现代生物信息学的定义:是现代生命科学与信息科学、计算机科学、数学、统计学、物理学、化学等学科相互渗透而形成的交叉学科,是应用计算机技术和信息论方法采集、存储、传递、检索、分析和解读蛋白质及核酸序列等各种生物信息,以帮助了解生物信息学和遗传学信息的科学。
二.真核生物基因组的结构特点:1多基因家族:指由一共同祖先基因经过重组和变异所产生的一组基因,并成簇分布,其成员成簇集中在一条染色体上,也可以散布在不同的染色体上。
2多重复序列:1)高度重复序列:反向重复序列、卫星DNA、a-卫星DNA、端粒DNA2)中度重复序列3转座因子:在DNA分子内部或两个DAN分子之间移动的DNA片段4单拷贝序列:多为结构基因,两侧为间隔序列和散在分布的重复序列。

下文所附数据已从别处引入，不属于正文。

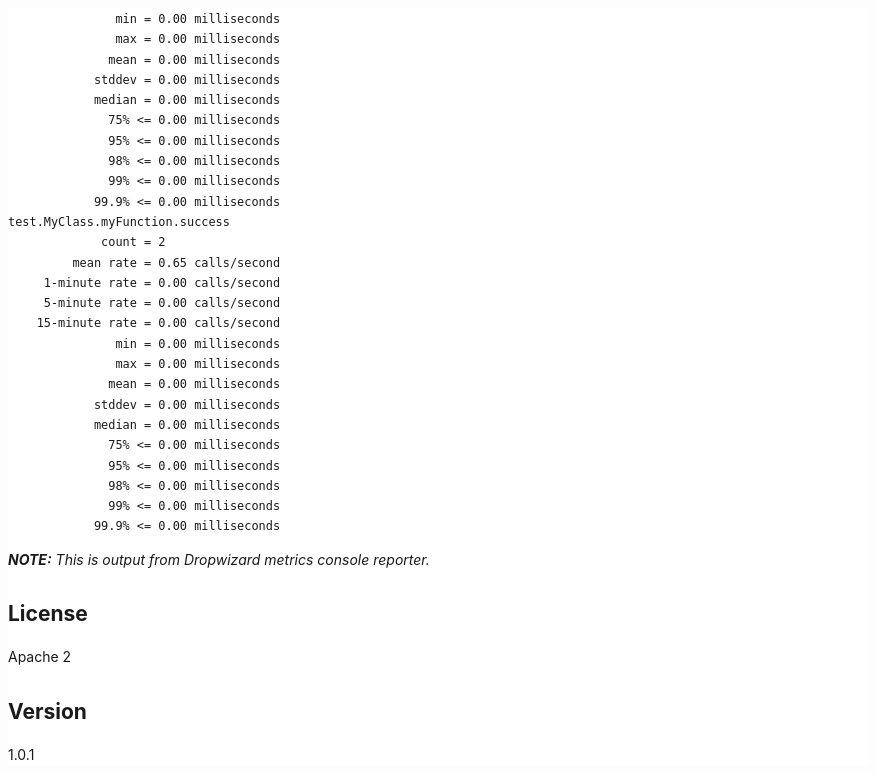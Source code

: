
 ```text
               min = 0.00 milliseconds
               max = 0.00 milliseconds
              mean = 0.00 milliseconds
            stddev = 0.00 milliseconds
            median = 0.00 milliseconds
              75% <= 0.00 milliseconds
              95% <= 0.00 milliseconds
              98% <= 0.00 milliseconds
              99% <= 0.00 milliseconds
            99.9% <= 0.00 milliseconds
test.MyClass.myFunction.success
             count = 2
         mean rate = 0.65 calls/second
     1-minute rate = 0.00 calls/second
     5-minute rate = 0.00 calls/second
    15-minute rate = 0.00 calls/second
               min = 0.00 milliseconds
               max = 0.00 milliseconds
              mean = 0.00 milliseconds
            stddev = 0.00 milliseconds
            median = 0.00 milliseconds
              75% <= 0.00 milliseconds
              95% <= 0.00 milliseconds
              98% <= 0.00 milliseconds
              99% <= 0.00 milliseconds
            99.9% <= 0.00 milliseconds
```
_**NOTE:** This is output from Dropwizard metrics console reporter._

## License
Apache 2

## Version
1.0.1
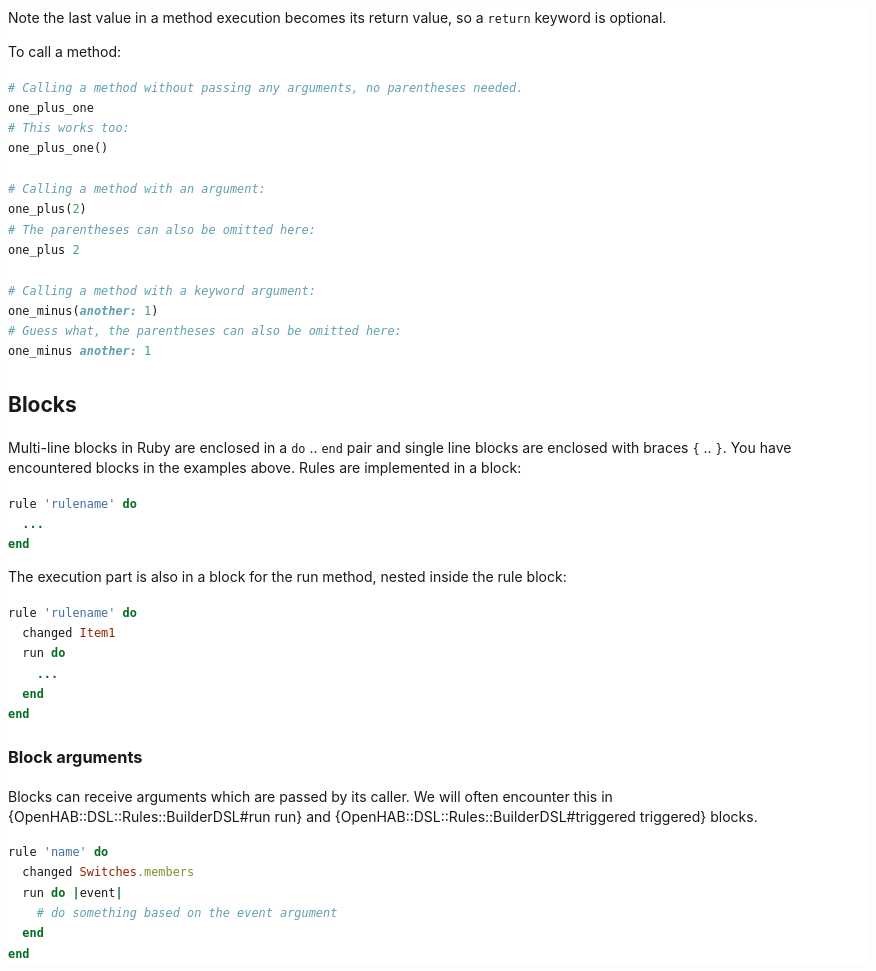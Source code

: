 Note the last value in a method execution becomes its return value, so a `return` keyword is optional.

To call a method:

```ruby
# Calling a method without passing any arguments, no parentheses needed.
one_plus_one
# This works too:
one_plus_one()

# Calling a method with an argument:
one_plus(2)
# The parentheses can also be omitted here:
one_plus 2

# Calling a method with a keyword argument:
one_minus(another: 1)
# Guess what, the parentheses can also be omitted here:
one_minus another: 1
```

## Blocks

Multi-line blocks in Ruby are enclosed in a `do` .. `end` pair and single line blocks are enclosed with braces `{` .. `}`. You have encountered blocks in the examples above.
Rules are implemented in a block:

```ruby
rule 'rulename' do
  ...
end
```

The execution part is also in a block for the run method, nested inside the rule block:

```ruby
rule 'rulename' do
  changed Item1
  run do 
    ...
  end
end
```

### Block arguments

Blocks can receive arguments which are passed by its caller. We will often encounter this in {OpenHAB::DSL::Rules::BuilderDSL#run run} and {OpenHAB::DSL::Rules::BuilderDSL#triggered triggered} blocks.

```ruby
rule 'name' do
  changed Switches.members
  run do |event|
    # do something based on the event argument
  end
end
```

5DNA多态性:1)DNA多态性:限制性片段长度的多态性、高度可变区的DNA、单个核苷酸多态性2)DNA指纹图谱:一种特殊的RFLP使用小卫星DNA作为探针,与某种限制性酶酶切后,并经电泳分离的基因组DNA进行分子杂交,在放射自显影的X光片上,每个个体都可呈现不同长度片段的杂交显影带。
三.真核生物的基因结构:1.5’UTR区:1)启动子:基因DNA中一段特定的核苷酸序列,是RNA聚合酶在起始时对模板DNA的识别部位,也是转录起始时RNA聚合酶对模板DNA的结合部位,因此,是转录过程是否起始的决定部位。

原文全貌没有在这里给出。